## EXERCISE GOAL
Return the data below in full, matching every line exactly.

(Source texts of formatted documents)
● ● ● ●

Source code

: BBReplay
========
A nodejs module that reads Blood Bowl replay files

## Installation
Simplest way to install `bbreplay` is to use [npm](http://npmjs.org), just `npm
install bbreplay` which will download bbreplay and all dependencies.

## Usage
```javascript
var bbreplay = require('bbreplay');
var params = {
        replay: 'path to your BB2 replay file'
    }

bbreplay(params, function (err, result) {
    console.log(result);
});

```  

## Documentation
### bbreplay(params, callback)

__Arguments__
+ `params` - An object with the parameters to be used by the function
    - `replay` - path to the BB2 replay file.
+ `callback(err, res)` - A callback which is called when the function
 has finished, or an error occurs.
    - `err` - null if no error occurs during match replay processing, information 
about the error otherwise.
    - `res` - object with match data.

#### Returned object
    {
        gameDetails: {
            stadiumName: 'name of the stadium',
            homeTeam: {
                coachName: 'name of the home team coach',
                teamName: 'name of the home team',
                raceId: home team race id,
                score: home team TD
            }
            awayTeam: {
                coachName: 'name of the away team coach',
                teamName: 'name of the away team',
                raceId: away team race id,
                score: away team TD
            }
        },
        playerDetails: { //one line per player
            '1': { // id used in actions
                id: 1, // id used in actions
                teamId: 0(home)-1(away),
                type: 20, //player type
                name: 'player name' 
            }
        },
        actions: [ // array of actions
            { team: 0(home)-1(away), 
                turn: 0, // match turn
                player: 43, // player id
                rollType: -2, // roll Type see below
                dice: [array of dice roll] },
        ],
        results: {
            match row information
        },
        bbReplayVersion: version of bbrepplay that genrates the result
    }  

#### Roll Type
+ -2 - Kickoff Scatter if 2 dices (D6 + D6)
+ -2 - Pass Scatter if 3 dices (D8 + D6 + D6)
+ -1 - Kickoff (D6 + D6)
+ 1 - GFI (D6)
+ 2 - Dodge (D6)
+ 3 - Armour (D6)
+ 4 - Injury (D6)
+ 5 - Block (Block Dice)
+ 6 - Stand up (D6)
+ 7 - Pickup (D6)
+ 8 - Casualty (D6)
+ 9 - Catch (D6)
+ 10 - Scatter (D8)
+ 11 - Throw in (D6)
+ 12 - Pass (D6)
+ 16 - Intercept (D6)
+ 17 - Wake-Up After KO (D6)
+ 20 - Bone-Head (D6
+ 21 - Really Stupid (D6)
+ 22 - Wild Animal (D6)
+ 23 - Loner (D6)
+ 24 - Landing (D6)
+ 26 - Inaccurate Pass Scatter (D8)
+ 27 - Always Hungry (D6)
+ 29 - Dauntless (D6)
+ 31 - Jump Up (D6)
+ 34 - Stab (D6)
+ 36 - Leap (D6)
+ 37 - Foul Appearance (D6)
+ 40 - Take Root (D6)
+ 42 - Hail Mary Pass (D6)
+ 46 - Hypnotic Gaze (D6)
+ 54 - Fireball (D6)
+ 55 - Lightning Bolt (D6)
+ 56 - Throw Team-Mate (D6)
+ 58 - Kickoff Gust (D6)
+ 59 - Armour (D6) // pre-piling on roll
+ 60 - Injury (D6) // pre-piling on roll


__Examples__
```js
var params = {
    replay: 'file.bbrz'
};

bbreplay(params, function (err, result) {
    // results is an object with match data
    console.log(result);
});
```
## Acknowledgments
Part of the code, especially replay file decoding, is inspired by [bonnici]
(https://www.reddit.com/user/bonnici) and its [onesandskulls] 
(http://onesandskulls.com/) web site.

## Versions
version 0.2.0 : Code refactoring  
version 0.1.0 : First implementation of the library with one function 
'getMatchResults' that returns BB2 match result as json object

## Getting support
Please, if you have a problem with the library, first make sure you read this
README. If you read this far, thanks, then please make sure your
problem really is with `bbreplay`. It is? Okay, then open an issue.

● ● ● ●

## PROBLEM SOLUTION
Source code

: BBReplay
========
A nodejs module that reads Blood Bowl replay files

## Installation
Simplest way to install `bbreplay` is to use [npm](http://npmjs.org), just `npm
install bbreplay` which will download bbreplay and all dependencies.

## Usage
```javascript
var bbreplay = require('bbreplay');
var params = {
        replay: 'path to your BB2 replay file'
    }

bbreplay(params, function (err, result) {
    console.log(result);
});

```  

## Documentation
### bbreplay(params, callback)

__Arguments__
+ `params` - An object with the parameters to be used by the function
    - `replay` - path to the BB2 replay file.
+ `callback(err, res)` - A callback which is called when the function
 has finished, or an error occurs.
    - `err` - null if no error occurs during match replay processing, information 
about the error otherwise.
    - `res` - object with match data.

#### Returned object
    {
        gameDetails: {
            stadiumName: 'name of the stadium',
            homeTeam: {
                coachName: 'name of the home team coach',
                teamName: 'name of the home team',
                raceId: home team race id,
                score: home team TD
            }
            awayTeam: {
                coachName: 'name of the away team coach',
                teamName: 'name of the away team',
                raceId: away team race id,
                score: away team TD
            }
        },
        playerDetails: { //one line per player
            '1': { // id used in actions
                id: 1, // id used in actions
                teamId: 0(home)-1(away),
                type: 20, //player type
                name: 'player name' 
            }
        },
        actions: [ // array of actions
            { team: 0(home)-1(away), 
                turn: 0, // match turn
                player: 43, // player id
                rollType: -2, // roll Type see below
                dice: [array of dice roll] },
        ],
        results: {
            match row information
        },
        bbReplayVersion: version of bbrepplay that genrates the result
    }  

#### Roll Type
+ -2 - Kickoff Scatter if 2 dices (D6 + D6)
+ -2 - Pass Scatter if 3 dices (D8 + D6 + D6)
+ -1 - Kickoff (D6 + D6)
+ 1 - GFI (D6)
+ 2 - Dodge (D6)
+ 3 - Armour (D6)
+ 4 - Injury (D6)
+ 5 - Block (Block Dice)
+ 6 - Stand up (D6)
+ 7 - Pickup (D6)
+ 8 - Casualty (D6)
+ 9 - Catch (D6)
+ 10 - Scatter (D8)
+ 11 - Throw in (D6)
+ 12 - Pass (D6)
+ 16 - Intercept (D6)
+ 17 - Wake-Up After KO (D6)
+ 20 - Bone-Head (D6
+ 21 - Really Stupid (D6)
+ 22 - Wild Animal (D6)
+ 23 - Loner (D6)
+ 24 - Landing (D6)
+ 26 - Inaccurate Pass Scatter (D8)
+ 27 - Always Hungry (D6)
+ 29 - Dauntless (D6)
+ 31 - Jump Up (D6)
+ 34 - Stab (D6)
+ 36 - Leap (D6)
+ 37 - Foul Appearance (D6)
+ 40 - Take Root (D6)
+ 42 - Hail Mary Pass (D6)
+ 46 - Hypnotic Gaze (D6)
+ 54 - Fireball (D6)
+ 55 - Lightning Bolt (D6)
+ 56 - Throw Team-Mate (D6)
+ 58 - Kickoff Gust (D6)
+ 59 - Armour (D6) // pre-piling on roll
+ 60 - Injury (D6) // pre-piling on roll


__Examples__
```js
var params = {
    replay: 'file.bbrz'
};

bbreplay(params, function (err, result) {
    // results is an object with match data
    console.log(result);
});
```
## Acknowledgments
Part of the code, especially replay file decoding, is inspired by [bonnici]
(https://www.reddit.com/user/bonnici) and its [onesandskulls] 
(http://onesandskulls.com/) web site.

## Versions
version 0.2.0 : Code refactoring  
version 0.1.0 : First implementation of the library with one function 
'getMatchResults' that returns BB2 match result as json object

## Getting support
Please, if you have a problem with the library, first make sure you read this
README. If you read this far, thanks, then please make sure your
problem really is with `bbreplay`. It is? Okay, then open an issue.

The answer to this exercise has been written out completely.